This project enables Apache Spark streaming applications to consume messages from Google Pubsub from Java and Python. It is released under the Apache License v2.
This connector has 2 parts:
- Java component doing the actual work
- Python binding
Therefore both modules will need to be built if you wish to use it with python.
mvn clean install
It will build an uber jar in target/ as spark_pubsub-.jar
python setup.py bdist_egg
It will build the egg file in dist/spark_pubsub--py<PYTHON_VERSION>.egg. This file will be passed to pyspark as a way to import the module in the python path.

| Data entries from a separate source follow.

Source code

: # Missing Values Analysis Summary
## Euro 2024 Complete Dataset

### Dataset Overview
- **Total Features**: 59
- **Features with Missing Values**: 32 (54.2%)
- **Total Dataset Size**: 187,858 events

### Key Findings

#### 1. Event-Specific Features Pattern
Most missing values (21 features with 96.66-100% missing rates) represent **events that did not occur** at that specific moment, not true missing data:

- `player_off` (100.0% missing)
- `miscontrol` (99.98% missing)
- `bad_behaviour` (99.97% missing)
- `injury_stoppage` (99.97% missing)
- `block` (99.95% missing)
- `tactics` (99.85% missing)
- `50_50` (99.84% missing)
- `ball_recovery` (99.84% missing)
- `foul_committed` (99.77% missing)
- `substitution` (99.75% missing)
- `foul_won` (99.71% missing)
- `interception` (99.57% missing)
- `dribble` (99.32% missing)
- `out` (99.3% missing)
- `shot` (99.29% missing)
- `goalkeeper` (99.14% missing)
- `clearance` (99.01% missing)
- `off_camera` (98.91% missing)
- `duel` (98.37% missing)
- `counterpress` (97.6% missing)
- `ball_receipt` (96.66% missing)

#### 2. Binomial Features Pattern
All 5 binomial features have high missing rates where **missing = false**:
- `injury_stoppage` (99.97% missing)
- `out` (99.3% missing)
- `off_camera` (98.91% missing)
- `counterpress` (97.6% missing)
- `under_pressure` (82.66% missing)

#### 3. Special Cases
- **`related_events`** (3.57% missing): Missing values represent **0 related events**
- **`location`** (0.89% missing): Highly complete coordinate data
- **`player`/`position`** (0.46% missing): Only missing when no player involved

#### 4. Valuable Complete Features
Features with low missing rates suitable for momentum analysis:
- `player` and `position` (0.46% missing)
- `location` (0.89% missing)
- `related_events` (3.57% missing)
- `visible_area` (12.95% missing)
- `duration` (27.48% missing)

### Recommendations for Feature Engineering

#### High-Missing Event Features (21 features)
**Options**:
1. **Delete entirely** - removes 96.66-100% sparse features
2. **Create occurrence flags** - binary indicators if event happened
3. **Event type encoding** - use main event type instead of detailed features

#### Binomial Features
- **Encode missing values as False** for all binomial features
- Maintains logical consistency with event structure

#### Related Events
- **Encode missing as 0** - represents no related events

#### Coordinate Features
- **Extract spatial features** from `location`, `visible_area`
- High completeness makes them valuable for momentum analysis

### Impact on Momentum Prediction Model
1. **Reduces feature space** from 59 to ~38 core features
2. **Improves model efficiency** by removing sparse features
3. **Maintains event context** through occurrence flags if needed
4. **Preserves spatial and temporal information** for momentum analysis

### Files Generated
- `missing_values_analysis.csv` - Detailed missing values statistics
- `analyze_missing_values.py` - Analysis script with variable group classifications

Alternatively one could install the python module on the Apache Spark nodes themselves.
In order to use this receiver, you need to attach your jar.
For instance, when using spark-shell:
export SPARK_PUBSUB_JAR="~/projects/spark-pubsub/java/target/spark_pubsub-1.1-SNAPSHOT.jar"
${SPARK_HOME}/bin/spark-shell --jars ${SPARK_PUBSUB_JAR} --driver-class-path ${SPARK_PUBSUB_JAR}
Then from the shell:
import io.signifai.pubsub_spark.receiver.PubsubReceiver
import org.apache.spark.streaming._
import org.apache.spark.rdd._
val SUBSCRIPTION = "<My SUBSCRIPTION>"
var ssc = new StreamingContext(sc,Seconds(5))
var pubsubReceiver = new PubsubReceiver(SUBSCRIPTION, 10)
val customReceiverStream = ssc.receiverStream(pubsubReceiver)
customReceiverStream.map(x => x).foreachRDD((x: RDD[String]) => println(x.count))
customReceiverStream.map(x => x).foreachRDD((x: RDD[String]) => println(x))
customReceiverStream.map(x => x).foreachRDD((x: RDD[String]) => x.take(10).foreach(println(_)))
ssc.start
In order to use this receiver, you need to build and attach both your jar and egg file.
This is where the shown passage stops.